Pour l’aider, il est essentiel d’utiliser un vocabulaire simple et des explications visuelles. Il est important de l’accompagner dans les démarches en ligne et de lui fournir des fiches explicatives avec des schémas. Il est utile de lui commenter les différentes étapes réalisées avec elle et de s’assurer de sa bonne compréhension. Il ne faut pas hésiter à lui demander si elle a besoin de plus d’explications. Selon les besoins, il sera utile de reformuler ce qui a déjà été dit.

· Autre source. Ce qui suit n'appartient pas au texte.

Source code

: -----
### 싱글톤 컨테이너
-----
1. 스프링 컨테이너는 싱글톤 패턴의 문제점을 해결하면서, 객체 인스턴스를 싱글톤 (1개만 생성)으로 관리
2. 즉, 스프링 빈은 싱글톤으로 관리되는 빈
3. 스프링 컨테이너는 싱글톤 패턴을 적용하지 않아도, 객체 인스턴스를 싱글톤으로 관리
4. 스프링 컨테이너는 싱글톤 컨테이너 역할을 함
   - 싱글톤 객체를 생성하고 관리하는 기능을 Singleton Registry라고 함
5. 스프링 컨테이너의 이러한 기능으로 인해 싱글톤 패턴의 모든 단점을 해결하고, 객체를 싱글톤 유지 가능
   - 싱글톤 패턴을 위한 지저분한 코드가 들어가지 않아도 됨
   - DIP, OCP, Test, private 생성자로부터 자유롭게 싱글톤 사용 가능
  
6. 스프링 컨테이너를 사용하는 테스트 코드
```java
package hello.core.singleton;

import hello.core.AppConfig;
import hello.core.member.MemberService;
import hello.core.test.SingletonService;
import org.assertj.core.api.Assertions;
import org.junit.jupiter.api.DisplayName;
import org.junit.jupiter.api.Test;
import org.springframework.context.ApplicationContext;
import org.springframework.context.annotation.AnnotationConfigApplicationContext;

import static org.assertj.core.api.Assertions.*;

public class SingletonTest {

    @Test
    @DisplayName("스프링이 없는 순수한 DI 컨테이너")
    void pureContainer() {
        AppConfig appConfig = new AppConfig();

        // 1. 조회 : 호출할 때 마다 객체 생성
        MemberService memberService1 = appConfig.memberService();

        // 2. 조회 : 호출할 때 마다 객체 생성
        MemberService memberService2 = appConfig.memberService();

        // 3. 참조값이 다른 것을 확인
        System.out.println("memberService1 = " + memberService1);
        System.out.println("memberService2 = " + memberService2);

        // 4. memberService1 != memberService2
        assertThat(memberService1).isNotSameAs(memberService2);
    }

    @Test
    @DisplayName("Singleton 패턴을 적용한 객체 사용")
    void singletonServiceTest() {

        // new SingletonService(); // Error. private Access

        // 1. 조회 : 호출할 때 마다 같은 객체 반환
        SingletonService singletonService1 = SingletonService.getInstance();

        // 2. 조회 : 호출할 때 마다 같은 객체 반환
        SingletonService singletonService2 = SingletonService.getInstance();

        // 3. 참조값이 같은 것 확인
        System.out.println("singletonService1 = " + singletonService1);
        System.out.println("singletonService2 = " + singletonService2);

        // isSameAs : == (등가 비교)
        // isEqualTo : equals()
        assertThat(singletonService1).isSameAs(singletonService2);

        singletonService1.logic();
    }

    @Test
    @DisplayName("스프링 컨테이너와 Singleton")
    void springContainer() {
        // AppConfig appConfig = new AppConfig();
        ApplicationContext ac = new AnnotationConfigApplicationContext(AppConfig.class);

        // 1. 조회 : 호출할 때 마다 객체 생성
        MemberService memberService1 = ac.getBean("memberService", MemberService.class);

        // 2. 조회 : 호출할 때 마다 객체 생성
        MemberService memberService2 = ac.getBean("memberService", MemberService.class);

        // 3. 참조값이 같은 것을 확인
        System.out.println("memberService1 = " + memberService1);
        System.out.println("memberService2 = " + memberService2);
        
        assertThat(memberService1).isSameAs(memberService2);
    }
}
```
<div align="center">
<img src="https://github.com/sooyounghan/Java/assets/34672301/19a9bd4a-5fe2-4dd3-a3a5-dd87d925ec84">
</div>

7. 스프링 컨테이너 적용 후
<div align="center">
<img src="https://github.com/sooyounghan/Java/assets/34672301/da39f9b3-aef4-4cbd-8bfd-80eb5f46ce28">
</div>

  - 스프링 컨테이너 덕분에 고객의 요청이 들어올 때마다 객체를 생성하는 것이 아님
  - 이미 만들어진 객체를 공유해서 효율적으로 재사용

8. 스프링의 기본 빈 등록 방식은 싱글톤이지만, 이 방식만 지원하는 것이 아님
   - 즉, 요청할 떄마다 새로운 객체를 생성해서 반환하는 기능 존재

Chaque situation est particulière
Il existe sans aucun doute de multiples autreprofils de personnes à aider. Ceux présentés ici peuvent paraitre pour certains simplistes voir un peu caricaturaux. Mais cette diversité des profils en difficulté avec le numérique montre que les solutions doivent être variées, adaptées et personnalisées. C’est pourquoi la formation des médiateurs numériques et des travailleurs sociaux nepeut se limiter à l’apprentissage de gestes techniques et standardisés. Il reste essentiel d’être en capacité de proposer un accompagnement adapté.
Mais cela ne suffit pas. Il faut aussi pouvoir garantir l’accès aux équipements numériques pour les ménages à bas revenus, par exemple via des chèques-équipement. La fracture numérique ets devenue au fil du temps une cause majeure du non recours aux droits. C’est pourquoi l’inclusion numérique devrait être pensée comme une priorité nationale.Il s’agit tout autant d’accepter que certaines démarches puissent aussi se faire à titre exceptionnel avec des supports « papier ». C’est une alternative qui permettrait non seulement de pallier aux difficulté en cas de panne, mais aussi un moyen de mieux lutter contre les abandons de démarche.
Il est nécessaire de modifier la logique du 100% dématérialisé des services publics par une logique du 100% accessible, en gardant un accès physique ou téléphonique pour ceux qui en ont besoin. La fracture numérique est un problème majeur qui nécessite une réponse collective et coordonnée. Il est plus que temps d’agir pour que personne ne soit laissé de côté dans cette transition numérique.